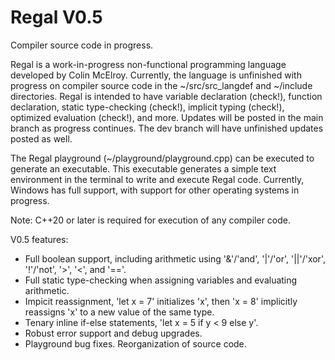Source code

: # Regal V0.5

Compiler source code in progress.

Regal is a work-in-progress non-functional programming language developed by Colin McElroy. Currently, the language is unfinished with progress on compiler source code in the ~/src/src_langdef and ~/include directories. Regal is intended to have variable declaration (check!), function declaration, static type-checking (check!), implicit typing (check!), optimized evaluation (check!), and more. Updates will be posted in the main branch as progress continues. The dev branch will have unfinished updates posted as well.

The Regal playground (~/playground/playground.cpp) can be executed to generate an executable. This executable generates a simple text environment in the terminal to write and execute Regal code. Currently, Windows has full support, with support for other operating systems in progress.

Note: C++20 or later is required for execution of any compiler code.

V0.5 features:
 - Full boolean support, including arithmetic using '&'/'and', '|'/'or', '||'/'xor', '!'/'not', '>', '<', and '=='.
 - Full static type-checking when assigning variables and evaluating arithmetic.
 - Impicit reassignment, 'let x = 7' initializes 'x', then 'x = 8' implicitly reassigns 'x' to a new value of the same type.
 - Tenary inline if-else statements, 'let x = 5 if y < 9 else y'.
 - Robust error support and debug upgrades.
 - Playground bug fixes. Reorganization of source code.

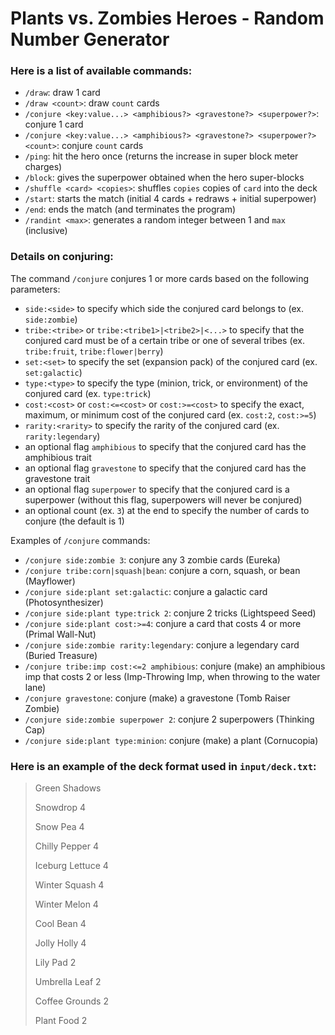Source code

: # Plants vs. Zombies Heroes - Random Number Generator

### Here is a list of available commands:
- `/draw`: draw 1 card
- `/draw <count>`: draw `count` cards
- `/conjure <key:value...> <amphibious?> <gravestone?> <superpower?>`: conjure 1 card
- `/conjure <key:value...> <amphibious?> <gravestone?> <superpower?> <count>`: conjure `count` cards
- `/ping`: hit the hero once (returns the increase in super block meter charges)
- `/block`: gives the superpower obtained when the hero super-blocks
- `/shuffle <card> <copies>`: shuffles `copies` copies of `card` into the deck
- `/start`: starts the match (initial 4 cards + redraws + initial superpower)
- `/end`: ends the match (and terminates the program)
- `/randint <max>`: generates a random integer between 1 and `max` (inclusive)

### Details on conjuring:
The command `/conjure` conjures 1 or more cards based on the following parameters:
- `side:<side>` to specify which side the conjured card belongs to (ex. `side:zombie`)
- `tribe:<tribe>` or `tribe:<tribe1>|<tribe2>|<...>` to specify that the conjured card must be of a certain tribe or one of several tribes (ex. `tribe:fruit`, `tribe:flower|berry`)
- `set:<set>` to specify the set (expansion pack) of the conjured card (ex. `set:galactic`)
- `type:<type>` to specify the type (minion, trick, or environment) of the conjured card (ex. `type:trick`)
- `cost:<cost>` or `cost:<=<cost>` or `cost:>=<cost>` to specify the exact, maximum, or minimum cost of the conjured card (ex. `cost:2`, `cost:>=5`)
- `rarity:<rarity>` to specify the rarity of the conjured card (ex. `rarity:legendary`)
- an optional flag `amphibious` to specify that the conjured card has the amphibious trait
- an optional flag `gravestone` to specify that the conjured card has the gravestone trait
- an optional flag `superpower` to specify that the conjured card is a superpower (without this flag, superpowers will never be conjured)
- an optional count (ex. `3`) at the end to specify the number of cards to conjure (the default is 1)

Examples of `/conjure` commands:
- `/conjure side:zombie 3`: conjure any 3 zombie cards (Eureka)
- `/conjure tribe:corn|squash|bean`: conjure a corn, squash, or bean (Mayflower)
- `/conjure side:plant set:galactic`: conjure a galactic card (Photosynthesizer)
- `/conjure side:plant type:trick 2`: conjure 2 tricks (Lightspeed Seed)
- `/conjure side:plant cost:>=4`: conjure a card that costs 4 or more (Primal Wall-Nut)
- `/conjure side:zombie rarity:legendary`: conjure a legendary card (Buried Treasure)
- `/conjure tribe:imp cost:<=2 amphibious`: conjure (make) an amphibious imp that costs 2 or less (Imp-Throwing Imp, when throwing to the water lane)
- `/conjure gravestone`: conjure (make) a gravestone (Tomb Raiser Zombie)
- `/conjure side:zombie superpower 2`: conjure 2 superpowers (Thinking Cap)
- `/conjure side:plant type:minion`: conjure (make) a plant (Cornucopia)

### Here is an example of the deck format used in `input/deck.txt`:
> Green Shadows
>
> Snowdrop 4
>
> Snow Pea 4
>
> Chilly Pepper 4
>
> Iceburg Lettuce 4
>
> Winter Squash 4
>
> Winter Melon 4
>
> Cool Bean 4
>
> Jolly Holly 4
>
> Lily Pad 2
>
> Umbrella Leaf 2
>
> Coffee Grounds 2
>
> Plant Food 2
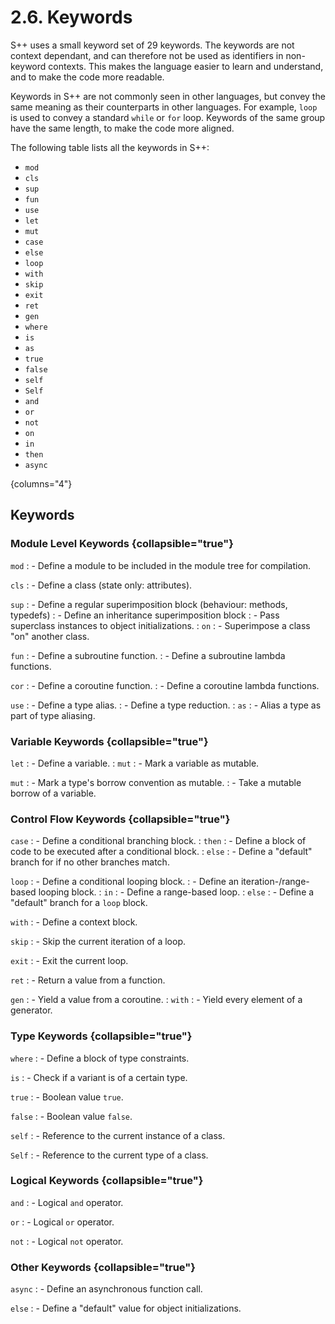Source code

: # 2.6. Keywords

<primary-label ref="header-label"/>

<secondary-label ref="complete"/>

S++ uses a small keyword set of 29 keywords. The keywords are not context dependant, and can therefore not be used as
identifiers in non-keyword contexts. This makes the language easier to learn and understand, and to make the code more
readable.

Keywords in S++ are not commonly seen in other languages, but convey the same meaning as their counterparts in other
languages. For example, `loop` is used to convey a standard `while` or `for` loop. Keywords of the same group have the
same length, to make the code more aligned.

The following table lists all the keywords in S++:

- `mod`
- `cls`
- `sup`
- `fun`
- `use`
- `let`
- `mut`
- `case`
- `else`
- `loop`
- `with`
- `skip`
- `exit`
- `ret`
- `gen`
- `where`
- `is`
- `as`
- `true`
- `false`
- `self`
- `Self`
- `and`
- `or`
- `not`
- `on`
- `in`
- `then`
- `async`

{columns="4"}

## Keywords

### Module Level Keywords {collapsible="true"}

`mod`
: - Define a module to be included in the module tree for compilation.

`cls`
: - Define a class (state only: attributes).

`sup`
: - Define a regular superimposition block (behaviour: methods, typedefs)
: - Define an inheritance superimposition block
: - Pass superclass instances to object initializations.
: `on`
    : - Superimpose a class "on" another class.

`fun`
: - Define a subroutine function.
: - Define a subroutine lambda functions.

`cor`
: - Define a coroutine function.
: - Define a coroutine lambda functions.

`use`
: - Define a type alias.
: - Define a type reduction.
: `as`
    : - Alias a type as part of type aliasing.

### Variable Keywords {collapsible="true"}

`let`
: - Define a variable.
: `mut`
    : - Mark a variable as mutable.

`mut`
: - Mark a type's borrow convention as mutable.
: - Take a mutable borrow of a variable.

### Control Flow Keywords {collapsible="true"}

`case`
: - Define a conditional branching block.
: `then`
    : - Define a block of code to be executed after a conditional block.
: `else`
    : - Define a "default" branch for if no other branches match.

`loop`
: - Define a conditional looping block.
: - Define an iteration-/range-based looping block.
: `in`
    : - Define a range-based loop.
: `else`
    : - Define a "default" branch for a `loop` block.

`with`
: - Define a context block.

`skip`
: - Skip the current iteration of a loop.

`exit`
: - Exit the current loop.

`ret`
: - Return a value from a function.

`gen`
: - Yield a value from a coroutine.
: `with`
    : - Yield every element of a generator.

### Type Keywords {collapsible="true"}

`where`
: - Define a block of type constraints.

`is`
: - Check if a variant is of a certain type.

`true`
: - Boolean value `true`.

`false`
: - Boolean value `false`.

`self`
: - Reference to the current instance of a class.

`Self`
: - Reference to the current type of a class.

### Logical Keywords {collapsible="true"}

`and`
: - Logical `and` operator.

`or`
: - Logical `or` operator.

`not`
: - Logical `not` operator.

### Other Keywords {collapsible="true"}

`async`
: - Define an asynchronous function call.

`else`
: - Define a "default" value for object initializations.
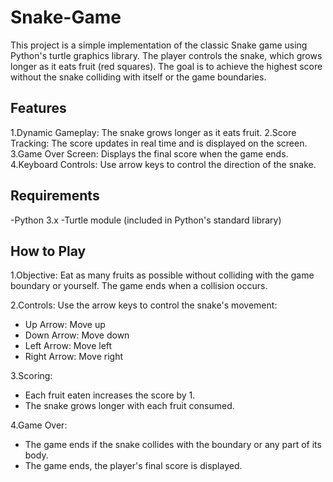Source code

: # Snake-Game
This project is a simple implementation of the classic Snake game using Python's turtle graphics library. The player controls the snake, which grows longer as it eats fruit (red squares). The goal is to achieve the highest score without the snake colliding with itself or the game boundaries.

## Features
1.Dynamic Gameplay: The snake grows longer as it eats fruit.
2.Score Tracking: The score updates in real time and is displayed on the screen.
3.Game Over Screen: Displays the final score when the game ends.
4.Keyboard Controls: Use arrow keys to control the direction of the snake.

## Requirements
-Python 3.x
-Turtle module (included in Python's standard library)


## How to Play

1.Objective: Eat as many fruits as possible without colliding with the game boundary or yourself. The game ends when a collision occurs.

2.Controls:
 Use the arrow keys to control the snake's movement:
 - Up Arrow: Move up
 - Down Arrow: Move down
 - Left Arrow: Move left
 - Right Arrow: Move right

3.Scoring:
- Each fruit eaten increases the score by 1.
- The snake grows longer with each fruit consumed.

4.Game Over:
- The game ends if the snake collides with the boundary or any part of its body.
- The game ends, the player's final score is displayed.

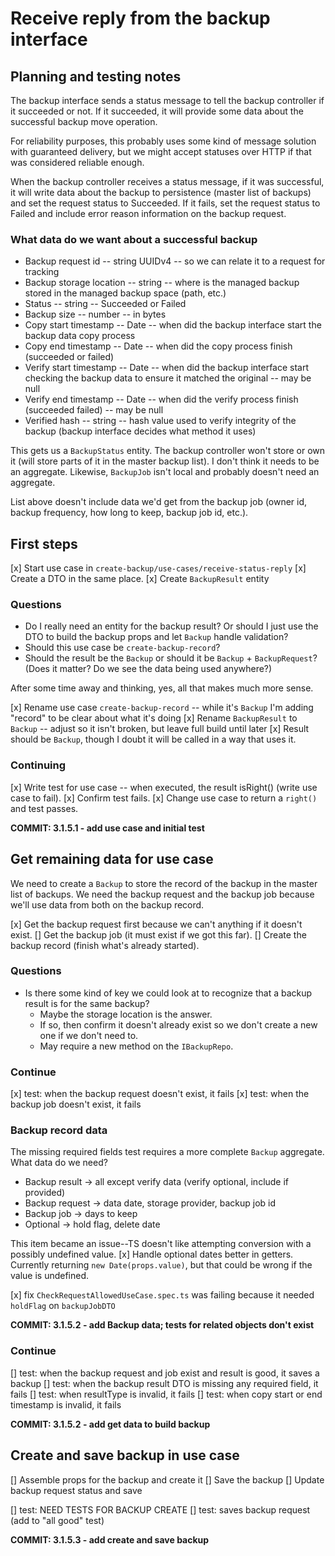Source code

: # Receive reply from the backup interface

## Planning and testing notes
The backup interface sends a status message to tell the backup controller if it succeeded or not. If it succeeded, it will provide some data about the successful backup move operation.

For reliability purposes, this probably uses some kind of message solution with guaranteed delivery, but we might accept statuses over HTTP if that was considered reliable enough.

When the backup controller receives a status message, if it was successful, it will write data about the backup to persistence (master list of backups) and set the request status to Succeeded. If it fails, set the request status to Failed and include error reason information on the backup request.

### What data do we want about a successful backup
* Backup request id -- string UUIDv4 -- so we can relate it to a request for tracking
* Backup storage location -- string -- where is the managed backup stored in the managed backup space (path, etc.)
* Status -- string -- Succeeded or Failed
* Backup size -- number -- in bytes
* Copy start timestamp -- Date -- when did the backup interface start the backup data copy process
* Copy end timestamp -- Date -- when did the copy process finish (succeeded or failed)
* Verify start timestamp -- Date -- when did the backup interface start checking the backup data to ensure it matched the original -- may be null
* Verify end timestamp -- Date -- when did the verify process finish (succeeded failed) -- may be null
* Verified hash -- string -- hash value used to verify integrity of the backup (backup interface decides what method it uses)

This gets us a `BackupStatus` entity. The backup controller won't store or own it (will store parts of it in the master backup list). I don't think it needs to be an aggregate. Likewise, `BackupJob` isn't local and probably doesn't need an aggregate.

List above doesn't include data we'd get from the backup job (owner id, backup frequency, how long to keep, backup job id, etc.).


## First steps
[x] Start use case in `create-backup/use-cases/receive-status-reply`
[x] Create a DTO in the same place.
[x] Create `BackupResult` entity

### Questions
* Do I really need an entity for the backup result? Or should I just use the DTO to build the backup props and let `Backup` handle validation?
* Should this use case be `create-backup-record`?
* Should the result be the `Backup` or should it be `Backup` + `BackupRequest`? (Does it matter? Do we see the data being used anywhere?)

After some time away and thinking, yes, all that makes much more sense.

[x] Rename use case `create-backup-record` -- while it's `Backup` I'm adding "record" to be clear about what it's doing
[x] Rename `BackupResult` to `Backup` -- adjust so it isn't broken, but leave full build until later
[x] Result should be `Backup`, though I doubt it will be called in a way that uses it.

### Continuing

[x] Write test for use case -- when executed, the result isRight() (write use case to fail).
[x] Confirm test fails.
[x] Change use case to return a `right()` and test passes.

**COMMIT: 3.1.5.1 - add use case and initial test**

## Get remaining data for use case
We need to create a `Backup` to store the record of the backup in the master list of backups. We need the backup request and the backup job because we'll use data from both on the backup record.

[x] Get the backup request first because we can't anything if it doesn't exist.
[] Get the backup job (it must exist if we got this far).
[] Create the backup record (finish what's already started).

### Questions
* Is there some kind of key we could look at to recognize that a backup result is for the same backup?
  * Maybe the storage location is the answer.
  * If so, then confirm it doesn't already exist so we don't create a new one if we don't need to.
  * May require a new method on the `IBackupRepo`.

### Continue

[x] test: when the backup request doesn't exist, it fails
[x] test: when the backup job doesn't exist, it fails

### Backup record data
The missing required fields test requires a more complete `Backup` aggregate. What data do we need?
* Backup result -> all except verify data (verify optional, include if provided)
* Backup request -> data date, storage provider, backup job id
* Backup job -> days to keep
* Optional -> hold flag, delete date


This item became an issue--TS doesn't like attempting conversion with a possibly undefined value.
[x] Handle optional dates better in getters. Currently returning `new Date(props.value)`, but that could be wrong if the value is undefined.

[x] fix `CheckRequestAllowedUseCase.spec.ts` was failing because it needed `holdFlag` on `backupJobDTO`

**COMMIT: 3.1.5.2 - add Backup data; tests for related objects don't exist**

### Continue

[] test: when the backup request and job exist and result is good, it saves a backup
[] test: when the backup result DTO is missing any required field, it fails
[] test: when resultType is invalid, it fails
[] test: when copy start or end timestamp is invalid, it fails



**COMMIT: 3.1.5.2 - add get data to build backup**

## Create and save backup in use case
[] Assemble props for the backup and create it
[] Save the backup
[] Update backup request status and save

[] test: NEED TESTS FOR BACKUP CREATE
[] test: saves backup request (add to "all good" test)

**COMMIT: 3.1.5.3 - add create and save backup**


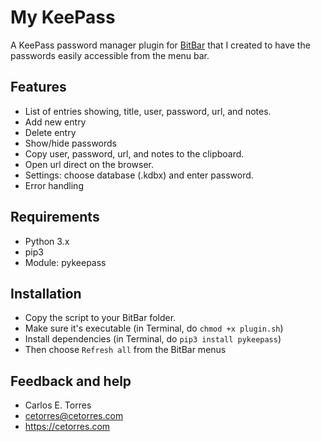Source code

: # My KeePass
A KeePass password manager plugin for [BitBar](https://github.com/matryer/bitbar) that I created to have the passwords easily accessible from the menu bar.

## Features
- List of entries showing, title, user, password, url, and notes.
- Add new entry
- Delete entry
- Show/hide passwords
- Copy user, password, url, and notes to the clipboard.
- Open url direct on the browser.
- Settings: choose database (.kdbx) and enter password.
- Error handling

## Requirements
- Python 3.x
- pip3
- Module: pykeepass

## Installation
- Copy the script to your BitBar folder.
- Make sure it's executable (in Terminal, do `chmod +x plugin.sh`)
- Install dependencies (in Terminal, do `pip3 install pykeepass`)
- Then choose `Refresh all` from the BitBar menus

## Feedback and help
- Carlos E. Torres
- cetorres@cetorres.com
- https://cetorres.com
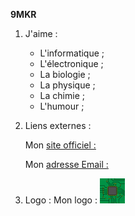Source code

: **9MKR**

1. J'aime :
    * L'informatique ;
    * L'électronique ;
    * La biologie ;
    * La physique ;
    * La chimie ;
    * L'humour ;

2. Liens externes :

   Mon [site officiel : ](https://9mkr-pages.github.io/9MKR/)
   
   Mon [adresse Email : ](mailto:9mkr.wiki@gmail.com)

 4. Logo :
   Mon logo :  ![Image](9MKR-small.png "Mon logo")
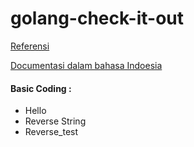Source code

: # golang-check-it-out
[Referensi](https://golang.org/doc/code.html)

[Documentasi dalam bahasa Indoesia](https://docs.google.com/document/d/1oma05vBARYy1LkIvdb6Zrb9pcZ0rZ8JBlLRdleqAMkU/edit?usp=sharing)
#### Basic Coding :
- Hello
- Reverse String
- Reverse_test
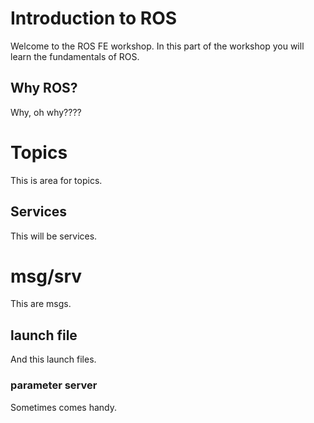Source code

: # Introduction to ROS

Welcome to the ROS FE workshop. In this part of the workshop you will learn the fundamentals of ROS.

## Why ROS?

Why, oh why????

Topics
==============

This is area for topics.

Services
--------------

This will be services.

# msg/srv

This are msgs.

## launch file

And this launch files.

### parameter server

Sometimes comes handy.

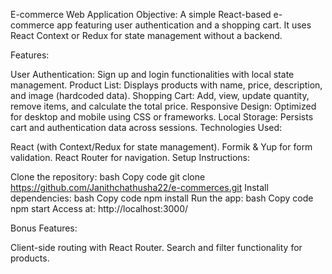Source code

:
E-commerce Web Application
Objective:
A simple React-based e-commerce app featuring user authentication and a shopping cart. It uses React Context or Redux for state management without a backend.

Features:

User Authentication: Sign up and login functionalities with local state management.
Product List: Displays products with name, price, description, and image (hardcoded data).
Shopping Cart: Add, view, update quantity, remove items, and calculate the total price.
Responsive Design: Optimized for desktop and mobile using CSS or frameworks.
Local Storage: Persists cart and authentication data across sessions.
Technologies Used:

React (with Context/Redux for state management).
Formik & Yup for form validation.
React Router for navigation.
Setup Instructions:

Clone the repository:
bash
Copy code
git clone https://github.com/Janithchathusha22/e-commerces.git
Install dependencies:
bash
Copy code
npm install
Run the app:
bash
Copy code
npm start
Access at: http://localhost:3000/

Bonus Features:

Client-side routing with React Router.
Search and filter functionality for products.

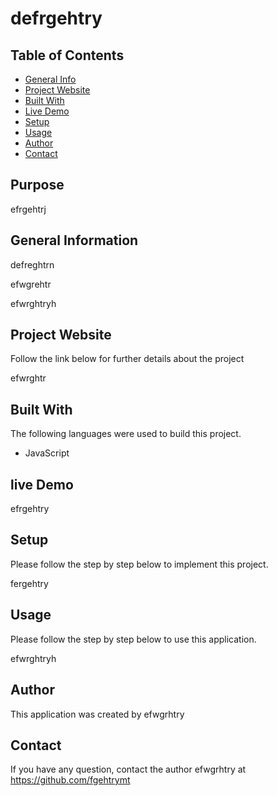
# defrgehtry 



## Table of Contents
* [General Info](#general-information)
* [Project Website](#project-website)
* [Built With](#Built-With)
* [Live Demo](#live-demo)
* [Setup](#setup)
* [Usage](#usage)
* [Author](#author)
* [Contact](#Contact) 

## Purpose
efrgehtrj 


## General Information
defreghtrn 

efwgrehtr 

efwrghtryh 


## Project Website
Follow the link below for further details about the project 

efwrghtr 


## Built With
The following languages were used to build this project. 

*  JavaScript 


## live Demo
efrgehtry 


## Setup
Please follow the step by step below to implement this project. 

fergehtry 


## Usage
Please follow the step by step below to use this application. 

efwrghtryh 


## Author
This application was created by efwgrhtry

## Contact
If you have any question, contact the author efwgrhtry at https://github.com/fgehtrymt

■ **Description of the task**: Out of the data above, set down the lines from the one with "identifiers in non-keyword" to the one with "same length, to make the code more aligned.", both included, exactly as written and with no additions.

■ **Answer space**:
identifiers in non-keyword contexts. This makes the language easier to learn and understand, and to make the code more
readable.

Keywords in S++ are not commonly seen in other languages, but convey the same meaning as their counterparts in other
languages. For example, `loop` is used to convey a standard `while` or `for` loop. Keywords of the same group have the
same length, to make the code more aligned.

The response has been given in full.